ESPN’s lead in line for the New York Knick’s loss last night was “Chink in the Armor.” Since coming to the forefront of the national sports media scene over the last month, Jeremy Lin has been the victim of unacceptable comments by both fans and the media. It is surprising that such a headline would make it through the editorial process of a reputed news outlet like ESPN. It was just one of many comments made in reference to Lin.
Floyd Mayweather spouted off with a racially infused statement, hinting that Lin was only hyped because his was Asian. Jason Whitlock, who in the past has decried the lack of black representation in certain areas of sports like on the Pro Football Hall of Fame Committee , also had showed lack of thought in talking about Lin.
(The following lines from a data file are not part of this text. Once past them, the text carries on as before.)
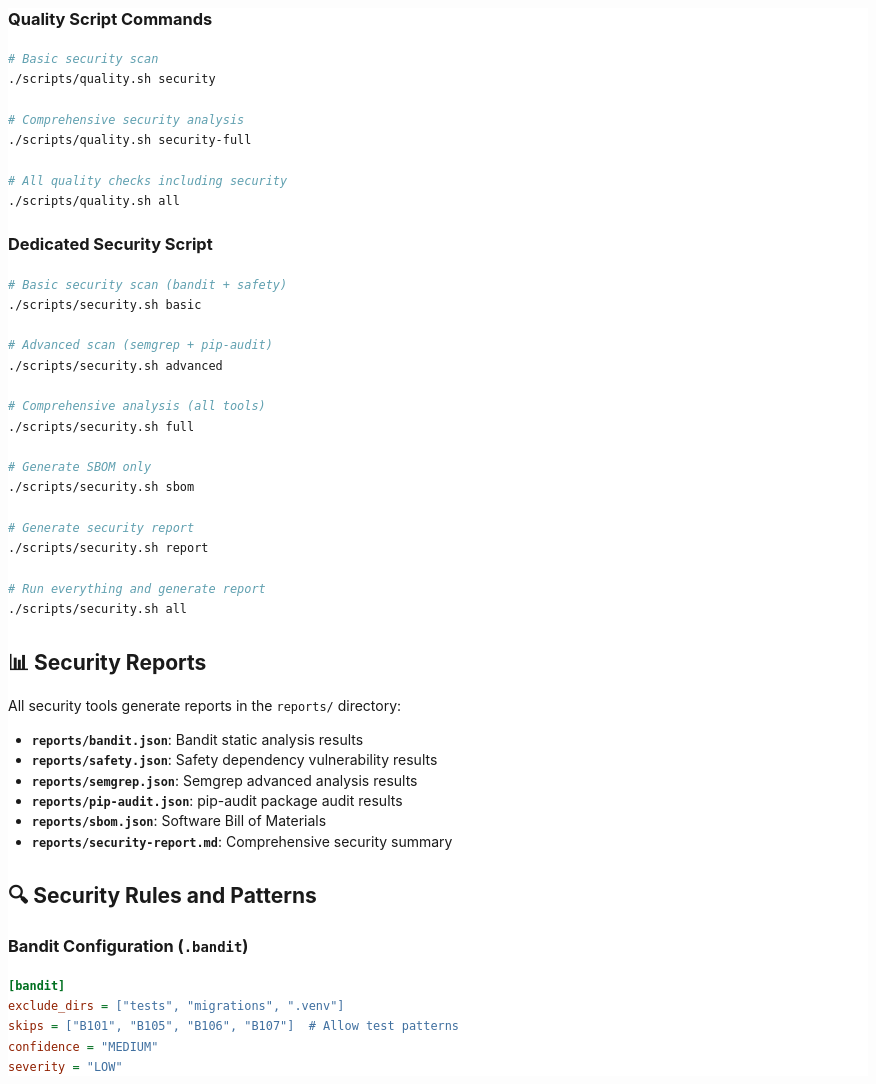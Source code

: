 ### Quality Script Commands

```bash
# Basic security scan
./scripts/quality.sh security

# Comprehensive security analysis
./scripts/quality.sh security-full

# All quality checks including security
./scripts/quality.sh all
```

### Dedicated Security Script

```bash
# Basic security scan (bandit + safety)
./scripts/security.sh basic

# Advanced scan (semgrep + pip-audit)
./scripts/security.sh advanced

# Comprehensive analysis (all tools)
./scripts/security.sh full

# Generate SBOM only
./scripts/security.sh sbom

# Generate security report
./scripts/security.sh report

# Run everything and generate report
./scripts/security.sh all
```

## 📊 Security Reports

All security tools generate reports in the `reports/` directory:

- **`reports/bandit.json`**: Bandit static analysis results
- **`reports/safety.json`**: Safety dependency vulnerability results
- **`reports/semgrep.json`**: Semgrep advanced analysis results
- **`reports/pip-audit.json`**: pip-audit package audit results
- **`reports/sbom.json`**: Software Bill of Materials
- **`reports/security-report.md`**: Comprehensive security summary

## 🔍 Security Rules and Patterns

### Bandit Configuration (`.bandit`)

```ini
[bandit]
exclude_dirs = ["tests", "migrations", ".venv"]
skips = ["B101", "B105", "B106", "B107"]  # Allow test patterns
confidence = "MEDIUM"
severity = "LOW"
```

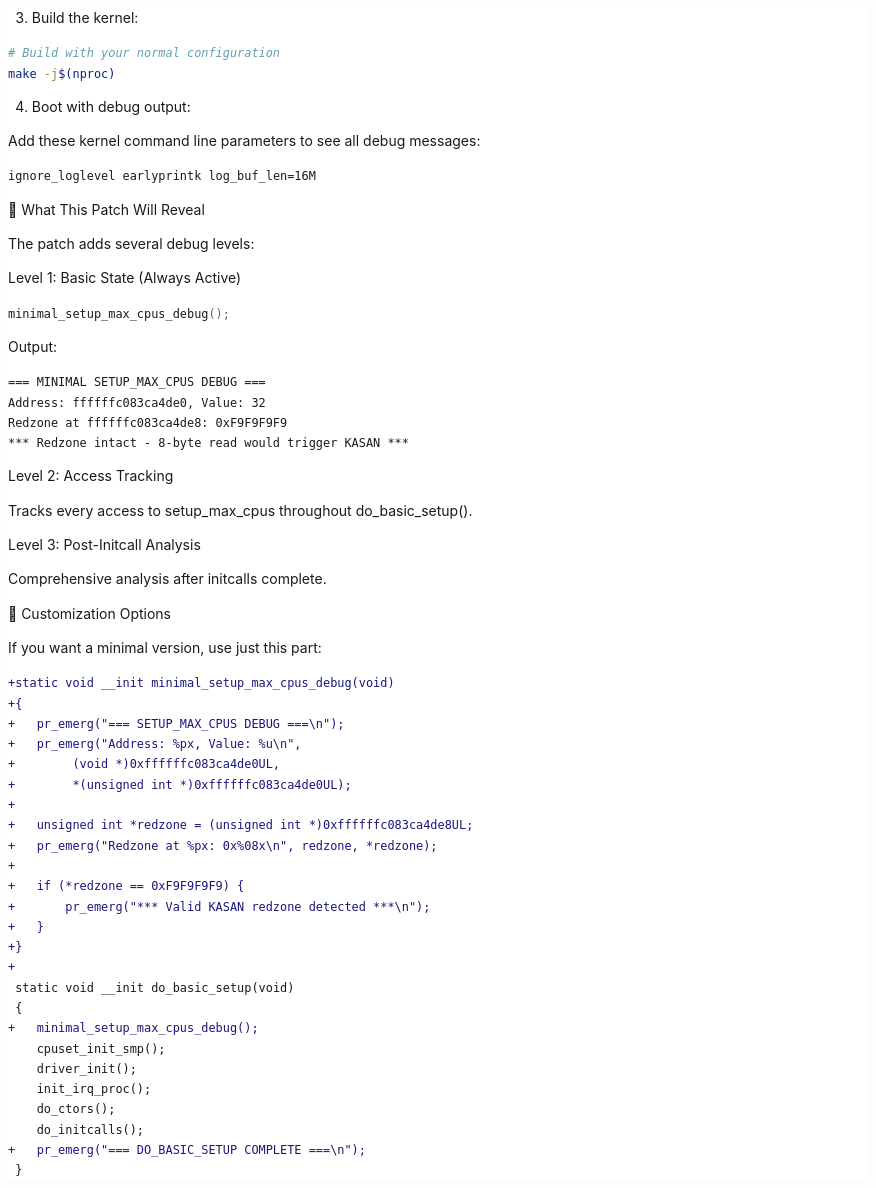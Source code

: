 3. Build the kernel:

```bash
# Build with your normal configuration
make -j$(nproc)
```

4. Boot with debug output:

Add these kernel command line parameters to see all debug messages:

```bash
ignore_loglevel earlyprintk log_buf_len=16M
```

🎯 What This Patch Will Reveal

The patch adds several debug levels:

Level 1: Basic State (Always Active)

```c
minimal_setup_max_cpus_debug();
```

Output:

```
=== MINIMAL SETUP_MAX_CPUS DEBUG ===
Address: ffffffc083ca4de0, Value: 32
Redzone at ffffffc083ca4de8: 0xF9F9F9F9
*** Redzone intact - 8-byte read would trigger KASAN ***
```

Level 2: Access Tracking

Tracks every access to setup_max_cpus throughout do_basic_setup().

Level 3: Post-Initcall Analysis

Comprehensive analysis after initcalls complete.

🔧 Customization Options

If you want a minimal version, use just this part:

```patch
+static void __init minimal_setup_max_cpus_debug(void)
+{
+	pr_emerg("=== SETUP_MAX_CPUS DEBUG ===\n");
+	pr_emerg("Address: %px, Value: %u\n", 
+		 (void *)0xffffffc083ca4de0UL, 
+		 *(unsigned int *)0xffffffc083ca4de0UL);
+	
+	unsigned int *redzone = (unsigned int *)0xffffffc083ca4de8UL;
+	pr_emerg("Redzone at %px: 0x%08x\n", redzone, *redzone);
+	
+	if (*redzone == 0xF9F9F9F9) {
+		pr_emerg("*** Valid KASAN redzone detected ***\n");
+	}
+}
+
 static void __init do_basic_setup(void)
 {
+	minimal_setup_max_cpus_debug();
 	cpuset_init_smp();
 	driver_init();
 	init_irq_proc();
 	do_ctors();
 	do_initcalls();
+	pr_emerg("=== DO_BASIC_SETUP COMPLETE ===\n");
 }
```
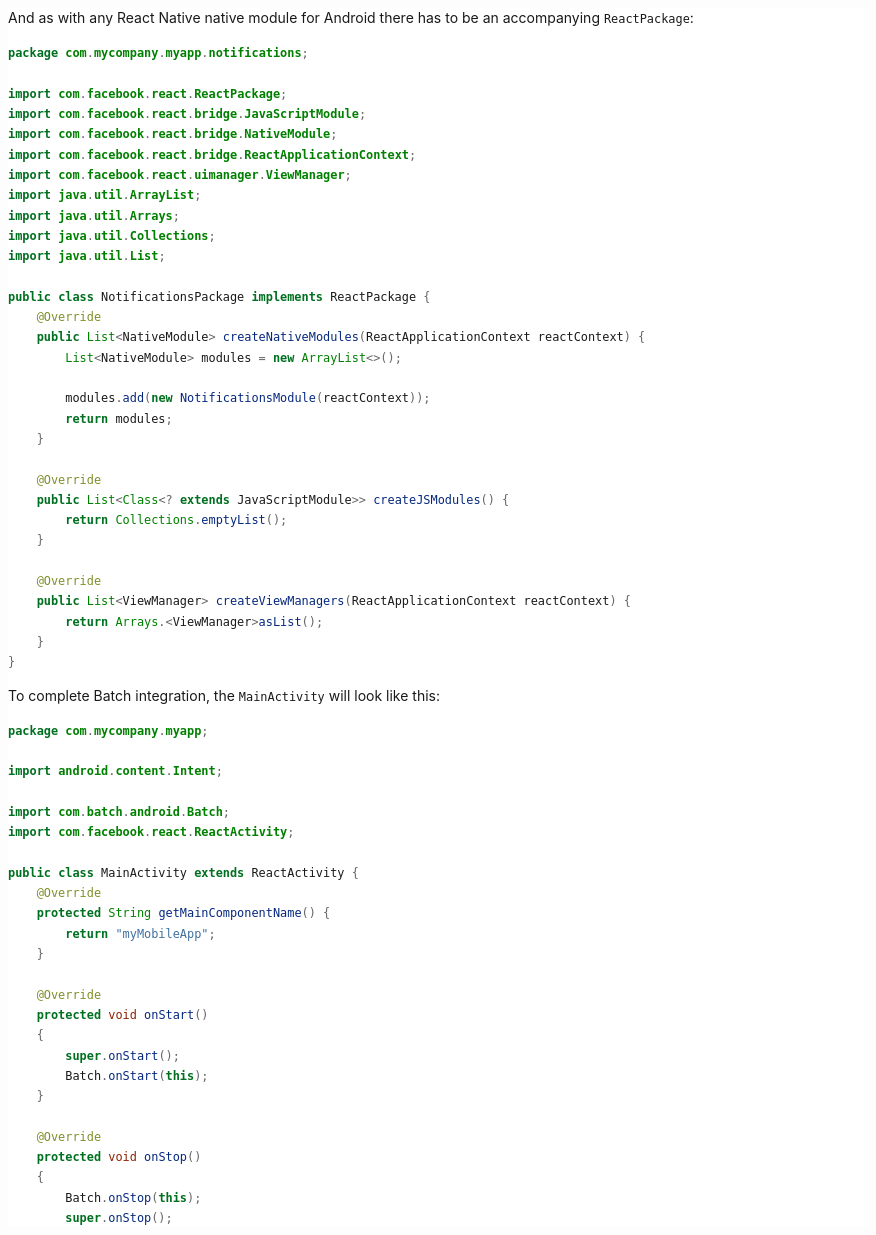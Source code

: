 And as with any React Native native module for Android there has to be an
accompanying `ReactPackage`:

```java
package com.mycompany.myapp.notifications;

import com.facebook.react.ReactPackage;
import com.facebook.react.bridge.JavaScriptModule;
import com.facebook.react.bridge.NativeModule;
import com.facebook.react.bridge.ReactApplicationContext;
import com.facebook.react.uimanager.ViewManager;
import java.util.ArrayList;
import java.util.Arrays;
import java.util.Collections;
import java.util.List;

public class NotificationsPackage implements ReactPackage {
    @Override
    public List<NativeModule> createNativeModules(ReactApplicationContext reactContext) {
        List<NativeModule> modules = new ArrayList<>();

        modules.add(new NotificationsModule(reactContext));
        return modules;
    }

    @Override
    public List<Class<? extends JavaScriptModule>> createJSModules() {
        return Collections.emptyList();
    }

    @Override
    public List<ViewManager> createViewManagers(ReactApplicationContext reactContext) {
        return Arrays.<ViewManager>asList();
    }
}
```

To complete Batch integration, the `MainActivity` will look like this:

```java
package com.mycompany.myapp;

import android.content.Intent;

import com.batch.android.Batch;
import com.facebook.react.ReactActivity;

public class MainActivity extends ReactActivity {
    @Override
    protected String getMainComponentName() {
        return "myMobileApp";
    }

    @Override
    protected void onStart()
    {
        super.onStart();
        Batch.onStart(this);
    }

    @Override
    protected void onStop()
    {
        Batch.onStop(this);
        super.onStop();
```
His tweet about Lin that “Some lucky lady in NYC is going to feel a couple of inches of pain tonight” was so infused with racial insensitivity and stereotyping that it’s a wonder he kept his job. Madison Square Garden flirted with the edge of racist tenor when a picture of Lin above a fortune cookie was displayed Wednesday. The grace and poise in which Lin has responded to these remarks/incidents is an example for all.
What people should be discussing is Lin’s tremendous talent and exciting start, not his heritage. Lin, who is of Taiwanese descent, was born in Los Angeles. Yes, he has parents who came from Taiwan, but Lin is an American. The real problem people are having everywhere is being able to look beyond his appearance and judge him solely as an AMERICAN basketball player. Until we can look beyond someone’s skin to quantify someone’s performance (i.e. replace “Jeremy Lin is the first Asian point guard to do…” with “Jeremy Lin is the first Knicks point guard to do…”), I fear insensitive comments like Lin has been subjected to will continue to permeate the media and society itself.